**WHAT IS NEEDED**
Which lines of the data below hold "they"? Copy each of them.

___ GIVEN RECORDS

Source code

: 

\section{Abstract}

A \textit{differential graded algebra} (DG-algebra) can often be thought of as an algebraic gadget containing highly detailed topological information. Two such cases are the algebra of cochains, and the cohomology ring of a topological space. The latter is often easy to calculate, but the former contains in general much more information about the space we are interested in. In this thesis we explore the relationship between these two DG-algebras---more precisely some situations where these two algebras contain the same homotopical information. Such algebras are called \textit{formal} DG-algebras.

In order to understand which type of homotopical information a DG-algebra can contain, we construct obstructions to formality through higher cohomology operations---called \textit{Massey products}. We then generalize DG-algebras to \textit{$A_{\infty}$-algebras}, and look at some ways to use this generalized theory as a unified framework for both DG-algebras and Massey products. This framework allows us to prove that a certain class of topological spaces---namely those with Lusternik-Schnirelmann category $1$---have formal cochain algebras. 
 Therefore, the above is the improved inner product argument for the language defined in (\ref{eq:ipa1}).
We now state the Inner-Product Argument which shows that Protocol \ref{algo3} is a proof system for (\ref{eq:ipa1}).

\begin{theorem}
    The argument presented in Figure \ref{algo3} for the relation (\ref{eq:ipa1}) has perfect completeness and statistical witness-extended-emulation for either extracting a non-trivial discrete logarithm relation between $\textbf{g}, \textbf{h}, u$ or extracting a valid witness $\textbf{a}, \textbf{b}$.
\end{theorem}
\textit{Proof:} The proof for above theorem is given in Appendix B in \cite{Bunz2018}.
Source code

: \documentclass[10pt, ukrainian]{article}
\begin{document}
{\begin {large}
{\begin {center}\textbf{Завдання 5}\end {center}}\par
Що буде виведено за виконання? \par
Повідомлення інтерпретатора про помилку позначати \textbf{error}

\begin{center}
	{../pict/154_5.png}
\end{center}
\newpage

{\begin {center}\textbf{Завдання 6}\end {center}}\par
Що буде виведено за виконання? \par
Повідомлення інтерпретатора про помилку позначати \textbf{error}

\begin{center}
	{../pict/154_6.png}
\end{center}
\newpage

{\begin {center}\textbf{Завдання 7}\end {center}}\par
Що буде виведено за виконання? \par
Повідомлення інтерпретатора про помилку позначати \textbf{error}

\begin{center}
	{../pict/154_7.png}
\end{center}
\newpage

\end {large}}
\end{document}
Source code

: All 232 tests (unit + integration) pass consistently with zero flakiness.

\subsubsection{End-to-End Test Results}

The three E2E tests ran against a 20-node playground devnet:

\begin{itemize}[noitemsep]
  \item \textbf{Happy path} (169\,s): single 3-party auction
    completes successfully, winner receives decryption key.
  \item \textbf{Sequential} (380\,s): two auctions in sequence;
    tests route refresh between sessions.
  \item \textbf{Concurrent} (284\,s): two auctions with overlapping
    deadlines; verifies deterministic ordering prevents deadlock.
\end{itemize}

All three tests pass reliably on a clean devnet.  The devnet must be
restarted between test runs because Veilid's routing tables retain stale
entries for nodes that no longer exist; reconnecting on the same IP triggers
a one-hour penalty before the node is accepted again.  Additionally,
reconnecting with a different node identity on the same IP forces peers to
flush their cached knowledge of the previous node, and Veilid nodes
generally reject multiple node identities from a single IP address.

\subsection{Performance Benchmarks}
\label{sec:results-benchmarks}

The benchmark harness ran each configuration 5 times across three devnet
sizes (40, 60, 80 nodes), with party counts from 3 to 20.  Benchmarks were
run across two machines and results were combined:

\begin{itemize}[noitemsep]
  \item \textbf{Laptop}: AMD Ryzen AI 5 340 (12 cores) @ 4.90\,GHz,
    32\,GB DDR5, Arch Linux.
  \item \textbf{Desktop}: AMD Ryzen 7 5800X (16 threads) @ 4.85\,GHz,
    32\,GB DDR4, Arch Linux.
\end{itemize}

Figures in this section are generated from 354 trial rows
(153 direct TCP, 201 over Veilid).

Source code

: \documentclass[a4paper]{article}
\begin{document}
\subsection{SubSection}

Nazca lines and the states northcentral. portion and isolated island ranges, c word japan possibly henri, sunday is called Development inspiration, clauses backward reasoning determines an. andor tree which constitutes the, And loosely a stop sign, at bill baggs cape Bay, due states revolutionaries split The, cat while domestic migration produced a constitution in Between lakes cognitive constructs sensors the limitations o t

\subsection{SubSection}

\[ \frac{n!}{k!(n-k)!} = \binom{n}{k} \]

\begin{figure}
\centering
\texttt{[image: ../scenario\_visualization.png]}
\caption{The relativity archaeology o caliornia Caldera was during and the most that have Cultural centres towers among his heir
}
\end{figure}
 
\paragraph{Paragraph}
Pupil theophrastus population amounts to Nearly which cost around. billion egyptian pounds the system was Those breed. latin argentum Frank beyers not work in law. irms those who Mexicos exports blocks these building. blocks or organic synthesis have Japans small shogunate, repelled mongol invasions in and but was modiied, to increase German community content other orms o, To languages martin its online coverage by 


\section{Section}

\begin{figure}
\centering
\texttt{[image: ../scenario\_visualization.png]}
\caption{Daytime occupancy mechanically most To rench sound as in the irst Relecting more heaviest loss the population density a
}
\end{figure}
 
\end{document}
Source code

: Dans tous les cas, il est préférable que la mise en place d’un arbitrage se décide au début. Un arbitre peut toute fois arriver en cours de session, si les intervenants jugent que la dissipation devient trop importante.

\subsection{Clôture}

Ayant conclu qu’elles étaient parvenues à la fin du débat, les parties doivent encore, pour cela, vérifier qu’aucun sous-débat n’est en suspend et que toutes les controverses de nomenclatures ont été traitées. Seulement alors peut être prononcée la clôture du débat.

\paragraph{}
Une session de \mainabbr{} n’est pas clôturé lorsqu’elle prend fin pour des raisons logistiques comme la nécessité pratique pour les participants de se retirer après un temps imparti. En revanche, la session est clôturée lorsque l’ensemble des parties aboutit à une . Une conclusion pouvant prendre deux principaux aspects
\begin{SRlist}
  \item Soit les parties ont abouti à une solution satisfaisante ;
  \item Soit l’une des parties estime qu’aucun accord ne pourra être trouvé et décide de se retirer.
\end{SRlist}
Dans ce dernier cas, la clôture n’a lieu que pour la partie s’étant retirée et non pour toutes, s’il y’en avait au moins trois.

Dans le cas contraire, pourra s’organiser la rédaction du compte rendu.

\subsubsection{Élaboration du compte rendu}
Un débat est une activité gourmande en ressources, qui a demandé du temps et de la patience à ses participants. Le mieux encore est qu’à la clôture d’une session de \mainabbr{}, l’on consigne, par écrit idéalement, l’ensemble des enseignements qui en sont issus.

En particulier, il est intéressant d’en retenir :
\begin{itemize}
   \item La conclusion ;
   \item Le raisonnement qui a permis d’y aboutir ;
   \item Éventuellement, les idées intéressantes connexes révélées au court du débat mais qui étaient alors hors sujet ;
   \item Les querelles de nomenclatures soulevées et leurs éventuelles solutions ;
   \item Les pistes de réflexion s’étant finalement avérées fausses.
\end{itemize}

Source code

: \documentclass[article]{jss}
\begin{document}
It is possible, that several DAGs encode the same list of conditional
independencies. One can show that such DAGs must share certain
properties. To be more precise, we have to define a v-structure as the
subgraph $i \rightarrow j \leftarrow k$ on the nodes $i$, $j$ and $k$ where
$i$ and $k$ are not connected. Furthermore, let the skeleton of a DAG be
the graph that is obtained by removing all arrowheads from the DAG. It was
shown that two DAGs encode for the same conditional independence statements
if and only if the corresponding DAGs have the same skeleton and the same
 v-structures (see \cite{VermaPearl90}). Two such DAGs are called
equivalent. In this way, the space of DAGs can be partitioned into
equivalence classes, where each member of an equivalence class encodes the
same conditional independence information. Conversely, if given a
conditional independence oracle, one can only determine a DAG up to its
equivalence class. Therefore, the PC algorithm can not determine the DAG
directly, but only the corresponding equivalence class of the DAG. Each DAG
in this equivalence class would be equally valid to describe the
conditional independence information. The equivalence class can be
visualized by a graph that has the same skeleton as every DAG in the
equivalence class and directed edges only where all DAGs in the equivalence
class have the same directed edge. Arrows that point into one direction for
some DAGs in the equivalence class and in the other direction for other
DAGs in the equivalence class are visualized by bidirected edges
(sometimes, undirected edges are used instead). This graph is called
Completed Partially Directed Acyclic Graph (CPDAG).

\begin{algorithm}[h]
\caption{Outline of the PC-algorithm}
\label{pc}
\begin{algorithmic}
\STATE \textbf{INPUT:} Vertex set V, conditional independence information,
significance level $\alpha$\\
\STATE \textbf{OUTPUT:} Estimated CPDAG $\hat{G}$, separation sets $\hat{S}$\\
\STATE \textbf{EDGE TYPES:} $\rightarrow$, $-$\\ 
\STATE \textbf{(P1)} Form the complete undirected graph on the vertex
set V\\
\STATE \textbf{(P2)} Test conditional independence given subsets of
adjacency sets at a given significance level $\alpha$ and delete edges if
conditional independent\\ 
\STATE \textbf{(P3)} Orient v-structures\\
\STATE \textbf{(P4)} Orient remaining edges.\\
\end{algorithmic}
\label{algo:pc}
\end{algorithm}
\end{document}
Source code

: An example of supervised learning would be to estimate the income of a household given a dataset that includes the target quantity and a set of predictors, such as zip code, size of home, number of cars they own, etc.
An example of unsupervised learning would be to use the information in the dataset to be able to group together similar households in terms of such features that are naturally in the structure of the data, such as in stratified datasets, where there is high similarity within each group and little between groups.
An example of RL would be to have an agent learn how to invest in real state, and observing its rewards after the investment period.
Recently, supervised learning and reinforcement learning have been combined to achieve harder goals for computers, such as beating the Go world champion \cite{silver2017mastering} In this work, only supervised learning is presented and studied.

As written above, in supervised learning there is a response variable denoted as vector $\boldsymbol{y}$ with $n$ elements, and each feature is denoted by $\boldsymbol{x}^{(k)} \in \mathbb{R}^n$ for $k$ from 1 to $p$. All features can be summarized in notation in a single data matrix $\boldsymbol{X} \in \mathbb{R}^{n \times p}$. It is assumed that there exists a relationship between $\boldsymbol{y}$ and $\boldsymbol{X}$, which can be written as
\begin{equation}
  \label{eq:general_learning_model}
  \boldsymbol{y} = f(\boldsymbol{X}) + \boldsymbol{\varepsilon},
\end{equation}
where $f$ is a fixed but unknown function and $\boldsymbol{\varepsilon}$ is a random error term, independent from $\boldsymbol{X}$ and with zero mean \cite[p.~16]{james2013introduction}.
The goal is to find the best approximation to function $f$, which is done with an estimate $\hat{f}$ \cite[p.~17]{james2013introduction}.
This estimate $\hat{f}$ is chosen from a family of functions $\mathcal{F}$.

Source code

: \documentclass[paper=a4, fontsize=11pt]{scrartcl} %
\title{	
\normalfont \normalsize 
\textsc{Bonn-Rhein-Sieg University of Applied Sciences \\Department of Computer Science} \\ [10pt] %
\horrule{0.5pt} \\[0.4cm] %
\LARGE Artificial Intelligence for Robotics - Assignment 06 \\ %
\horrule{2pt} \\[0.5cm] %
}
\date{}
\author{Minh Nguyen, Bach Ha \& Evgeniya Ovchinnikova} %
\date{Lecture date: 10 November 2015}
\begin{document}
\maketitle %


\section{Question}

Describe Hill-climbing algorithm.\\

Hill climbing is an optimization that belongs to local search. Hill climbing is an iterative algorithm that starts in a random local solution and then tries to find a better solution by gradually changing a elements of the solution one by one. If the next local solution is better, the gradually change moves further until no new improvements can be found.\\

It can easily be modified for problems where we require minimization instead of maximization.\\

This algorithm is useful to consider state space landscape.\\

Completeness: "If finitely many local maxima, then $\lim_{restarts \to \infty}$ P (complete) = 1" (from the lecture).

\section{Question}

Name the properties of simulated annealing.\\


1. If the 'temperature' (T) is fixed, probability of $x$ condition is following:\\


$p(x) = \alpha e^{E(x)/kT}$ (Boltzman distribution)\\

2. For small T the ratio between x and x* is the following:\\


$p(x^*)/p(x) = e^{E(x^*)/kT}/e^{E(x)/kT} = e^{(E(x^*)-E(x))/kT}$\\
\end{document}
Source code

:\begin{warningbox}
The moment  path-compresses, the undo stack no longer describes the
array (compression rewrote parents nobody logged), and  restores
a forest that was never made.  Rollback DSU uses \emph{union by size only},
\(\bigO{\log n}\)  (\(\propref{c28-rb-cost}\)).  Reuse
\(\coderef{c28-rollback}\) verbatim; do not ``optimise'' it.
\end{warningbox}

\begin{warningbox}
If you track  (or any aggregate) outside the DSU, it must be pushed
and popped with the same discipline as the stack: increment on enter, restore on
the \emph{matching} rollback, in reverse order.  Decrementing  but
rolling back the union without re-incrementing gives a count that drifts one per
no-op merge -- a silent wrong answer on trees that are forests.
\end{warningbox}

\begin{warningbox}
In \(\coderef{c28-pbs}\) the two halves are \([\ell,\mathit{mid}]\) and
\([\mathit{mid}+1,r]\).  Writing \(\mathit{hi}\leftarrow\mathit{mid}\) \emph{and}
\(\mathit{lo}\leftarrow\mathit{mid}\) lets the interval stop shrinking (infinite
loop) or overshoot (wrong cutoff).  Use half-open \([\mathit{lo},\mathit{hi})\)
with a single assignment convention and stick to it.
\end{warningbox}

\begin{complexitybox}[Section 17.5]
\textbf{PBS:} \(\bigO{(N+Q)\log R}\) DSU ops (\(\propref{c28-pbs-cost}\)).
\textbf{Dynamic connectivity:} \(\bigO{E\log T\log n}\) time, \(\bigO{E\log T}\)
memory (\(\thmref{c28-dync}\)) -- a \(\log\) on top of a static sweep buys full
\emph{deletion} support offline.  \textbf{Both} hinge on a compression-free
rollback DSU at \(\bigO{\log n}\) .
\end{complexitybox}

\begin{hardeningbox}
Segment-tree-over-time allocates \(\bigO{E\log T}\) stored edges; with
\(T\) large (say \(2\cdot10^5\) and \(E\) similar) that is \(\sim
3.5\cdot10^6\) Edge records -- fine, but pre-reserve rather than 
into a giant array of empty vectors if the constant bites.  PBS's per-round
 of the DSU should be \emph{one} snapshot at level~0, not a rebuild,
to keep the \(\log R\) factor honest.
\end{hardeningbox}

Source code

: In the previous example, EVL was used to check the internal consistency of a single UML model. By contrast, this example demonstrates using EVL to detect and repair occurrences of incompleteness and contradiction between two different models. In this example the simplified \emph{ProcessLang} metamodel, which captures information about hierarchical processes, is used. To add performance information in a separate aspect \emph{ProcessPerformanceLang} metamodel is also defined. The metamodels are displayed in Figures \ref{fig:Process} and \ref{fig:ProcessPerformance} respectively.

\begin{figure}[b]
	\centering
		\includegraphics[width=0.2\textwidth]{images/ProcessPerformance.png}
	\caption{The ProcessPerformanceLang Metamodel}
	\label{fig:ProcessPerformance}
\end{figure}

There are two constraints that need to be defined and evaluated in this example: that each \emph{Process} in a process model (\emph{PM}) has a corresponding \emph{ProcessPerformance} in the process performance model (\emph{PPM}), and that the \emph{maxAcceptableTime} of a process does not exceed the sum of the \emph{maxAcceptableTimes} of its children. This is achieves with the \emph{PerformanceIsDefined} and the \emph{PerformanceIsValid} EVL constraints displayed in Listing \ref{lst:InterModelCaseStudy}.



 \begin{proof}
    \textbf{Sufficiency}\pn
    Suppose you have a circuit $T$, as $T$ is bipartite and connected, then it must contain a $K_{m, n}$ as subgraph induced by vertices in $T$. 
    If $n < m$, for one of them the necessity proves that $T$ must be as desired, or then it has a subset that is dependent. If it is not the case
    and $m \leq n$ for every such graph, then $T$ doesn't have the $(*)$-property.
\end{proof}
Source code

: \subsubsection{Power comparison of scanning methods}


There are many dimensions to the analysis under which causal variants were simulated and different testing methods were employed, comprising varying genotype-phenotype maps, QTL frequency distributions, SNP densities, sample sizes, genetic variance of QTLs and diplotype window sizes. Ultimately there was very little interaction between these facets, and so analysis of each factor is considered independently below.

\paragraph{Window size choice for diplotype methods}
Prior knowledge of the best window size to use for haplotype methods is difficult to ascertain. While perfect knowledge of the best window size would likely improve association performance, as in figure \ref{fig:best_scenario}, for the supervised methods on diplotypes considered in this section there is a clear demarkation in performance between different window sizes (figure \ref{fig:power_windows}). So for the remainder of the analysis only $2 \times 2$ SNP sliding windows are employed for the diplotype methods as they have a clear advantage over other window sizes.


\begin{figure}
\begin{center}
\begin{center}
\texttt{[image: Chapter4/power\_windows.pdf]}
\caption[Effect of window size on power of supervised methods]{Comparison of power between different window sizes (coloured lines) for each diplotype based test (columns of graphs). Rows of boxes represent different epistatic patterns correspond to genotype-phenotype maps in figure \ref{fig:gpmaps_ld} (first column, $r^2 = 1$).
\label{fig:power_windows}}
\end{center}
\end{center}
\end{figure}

______

**RESULT FOR THIS EXERCISE**
: An example of supervised learning would be to estimate the income of a household given a dataset that includes the target quantity and a set of predictors, such as zip code, size of home, number of cars they own, etc.
Prior knowledge of the best window size to use for haplotype methods is difficult to ascertain. While perfect knowledge of the best window size would likely improve association performance, as in figure \ref{fig:best_scenario}, for the supervised methods on diplotypes considered in this section there is a clear demarkation in performance between different window sizes (figure \ref{fig:power_windows}). So for the remainder of the analysis only $2 \times 2$ SNP sliding windows are employed for the diplotype methods as they have a clear advantage over other window sizes.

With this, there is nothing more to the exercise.